Iñaki era un rebelde, sin nómina, ni hipoteca, que eligió no solo su propia vida, también su propia muerte. Uno puede morirse, en realidad, de muchas maneras, muerto de asco a causa de un trabajo seguro pero que odia, muerto de soledad en mitad de una ciudad repleta de muertos, muerto de puta casualidad (un accidente, cualquier loco que se cruza en tu vida…) un día cuando menos te lo esperas, muerto mientras observas tus miembros, tu cabeza, tu corazón despedazados en varias cajas de cartón, sin saber que estás muerto… Iñaki murió muy cerca del cielo, o al menos muy lejos de la tierra, a 7.400 metros, en el Annapurna, y allá se va a quedar para siempre. Como quería.

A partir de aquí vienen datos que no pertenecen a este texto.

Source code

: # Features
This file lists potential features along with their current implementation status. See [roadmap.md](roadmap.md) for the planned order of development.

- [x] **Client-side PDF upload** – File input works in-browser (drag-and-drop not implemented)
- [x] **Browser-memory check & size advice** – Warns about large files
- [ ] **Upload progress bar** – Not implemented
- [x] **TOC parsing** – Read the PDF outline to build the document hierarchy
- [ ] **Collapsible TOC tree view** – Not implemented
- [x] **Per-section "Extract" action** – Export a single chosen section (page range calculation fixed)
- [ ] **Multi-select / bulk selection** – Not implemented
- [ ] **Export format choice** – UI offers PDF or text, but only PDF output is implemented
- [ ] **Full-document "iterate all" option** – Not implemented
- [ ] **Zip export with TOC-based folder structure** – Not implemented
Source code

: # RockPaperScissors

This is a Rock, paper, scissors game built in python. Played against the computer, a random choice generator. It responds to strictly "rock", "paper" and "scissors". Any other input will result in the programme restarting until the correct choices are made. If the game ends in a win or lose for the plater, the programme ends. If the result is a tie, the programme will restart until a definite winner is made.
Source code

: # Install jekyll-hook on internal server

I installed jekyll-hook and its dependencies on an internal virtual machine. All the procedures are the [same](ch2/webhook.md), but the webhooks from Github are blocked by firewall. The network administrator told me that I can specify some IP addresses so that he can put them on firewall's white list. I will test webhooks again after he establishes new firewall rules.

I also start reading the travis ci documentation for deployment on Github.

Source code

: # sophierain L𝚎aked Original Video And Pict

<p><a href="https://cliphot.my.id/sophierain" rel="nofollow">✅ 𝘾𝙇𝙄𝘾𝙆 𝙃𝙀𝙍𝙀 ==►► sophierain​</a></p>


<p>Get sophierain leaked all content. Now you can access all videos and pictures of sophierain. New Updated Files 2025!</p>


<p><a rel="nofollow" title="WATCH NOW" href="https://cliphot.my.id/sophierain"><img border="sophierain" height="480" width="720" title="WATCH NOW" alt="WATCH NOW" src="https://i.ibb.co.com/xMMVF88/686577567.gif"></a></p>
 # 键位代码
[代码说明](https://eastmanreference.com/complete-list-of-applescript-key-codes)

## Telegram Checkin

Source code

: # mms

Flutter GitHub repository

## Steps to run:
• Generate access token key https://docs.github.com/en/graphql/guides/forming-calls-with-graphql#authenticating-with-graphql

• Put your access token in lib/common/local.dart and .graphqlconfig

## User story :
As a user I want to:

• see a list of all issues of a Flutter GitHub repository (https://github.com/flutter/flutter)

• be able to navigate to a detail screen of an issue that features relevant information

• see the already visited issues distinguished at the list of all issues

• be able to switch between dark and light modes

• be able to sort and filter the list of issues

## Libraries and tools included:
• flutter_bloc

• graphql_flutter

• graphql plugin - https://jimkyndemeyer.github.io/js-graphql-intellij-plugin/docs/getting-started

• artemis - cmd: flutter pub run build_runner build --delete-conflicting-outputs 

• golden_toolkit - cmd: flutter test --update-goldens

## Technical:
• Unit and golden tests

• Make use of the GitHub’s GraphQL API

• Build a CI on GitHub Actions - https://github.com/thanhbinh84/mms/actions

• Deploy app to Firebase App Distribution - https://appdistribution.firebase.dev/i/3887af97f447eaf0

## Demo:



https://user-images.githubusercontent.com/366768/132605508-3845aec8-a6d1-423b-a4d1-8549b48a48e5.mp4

La mayoría de las personas nunca podrán hacer esa elección, y probablemente yo sea una de esas personas, pero al oír Forever Young me he sentido -por una vez- orgulloso de mí mismo, de no haberme rendido -y saber que nunca lo haré ya- de no haber dejado de luchar, ni de esperar algo mejor para mí y, ahora, también para mis hijos; orgulloso de no haber bajado nunca la guardia, ni arrojado la toalla para mis sueños, de no haberme apartado jamás de este camino, largo y tortuoso, pero que yo mismo he elegido y he trazado.
DIOS NUNCA REZA, Patxi Irurzun

Asomado a un balcón de la Estafeta, que como todo el mundo sabe es la calle más importante del mundo, uno puede ver hasta Zimbabwe, antes Rodhesia, aunque, claro, todo depende de quién mire, hay que tener vista de lince, o ser
Carlos Erice, que acaba de publicar
Beautiful Rhodesia, el primer etnothriller de la historia de la literatura (igual nos ponemos estupendos, pero ya que nos hemos inventado la etiqueta que luzca bien). El pasado viernes la presentamos, y fue una gozada. Asistir al nacimiento o el bautizo de un primer hijo literario, siempre lo es, sobre todo si te dejan estar ahí, de padrino, como estuve yo (que es una buena forma de estar sin estorbar mucho). Nos echamos unas risas y vino un buen puñado de gente, lo de buen en los dos sentidos, a acompañar a Carlos, al que luego se le quedó la mano tonta de firmar en la peña Anaitasuna, donde hicimos el tercer tiempo (le robo esto a Unai, uno de los bloggers de la
bitácora sanferminera que Carlos y unos cuanto sanfermineros impenitentes mantienen abierta todo el año menos en sanfermines, como es natural).
‘Beautiful Rhodesia’ es, efectivamente, un etnothriller, una novela negra por partida doble, novela de espías e intriga, y que transcurre en el Africa negra, con pareja de investigadores mixta, un espía del CNI llamado
Miguel Arnaiz y una policía zimbausea (¿se dirá así?). Tensión de todo tipo, sexual, racial, que se mantiene todo el libro y que se solventa al final y no, porque cuando acabas el libro todavía queda algo en el aire. Y además, una reflexión sobre el racismo, la realidad social de los últimos años en Zimbabwe… Todo eso, asomado a la Estafeta, desde donde Carlos, que no ha pisado Africa en su vida, ha armado muy bien armado (la cosa empieza a tiro limpio) este libro que recibió el
Premio Lopez Torrijos de novela, editado por
Ladoria.
Y además, Carlos Erice sabe ponerse muy bien para las fotos:obsérvese tras sus espaldas los libros que adornan sus estanterías:
Resaca / Hank over,
Cuentos sanfermineros, Dios nunca reza, Atrapados en el paraíso. Gran tipo, Carlos, y como ya se ha dicho en otra ocasión, llevando la locomotora de la literatura navarra lejos, hasta Zimbabwe y hasta donde haga falta.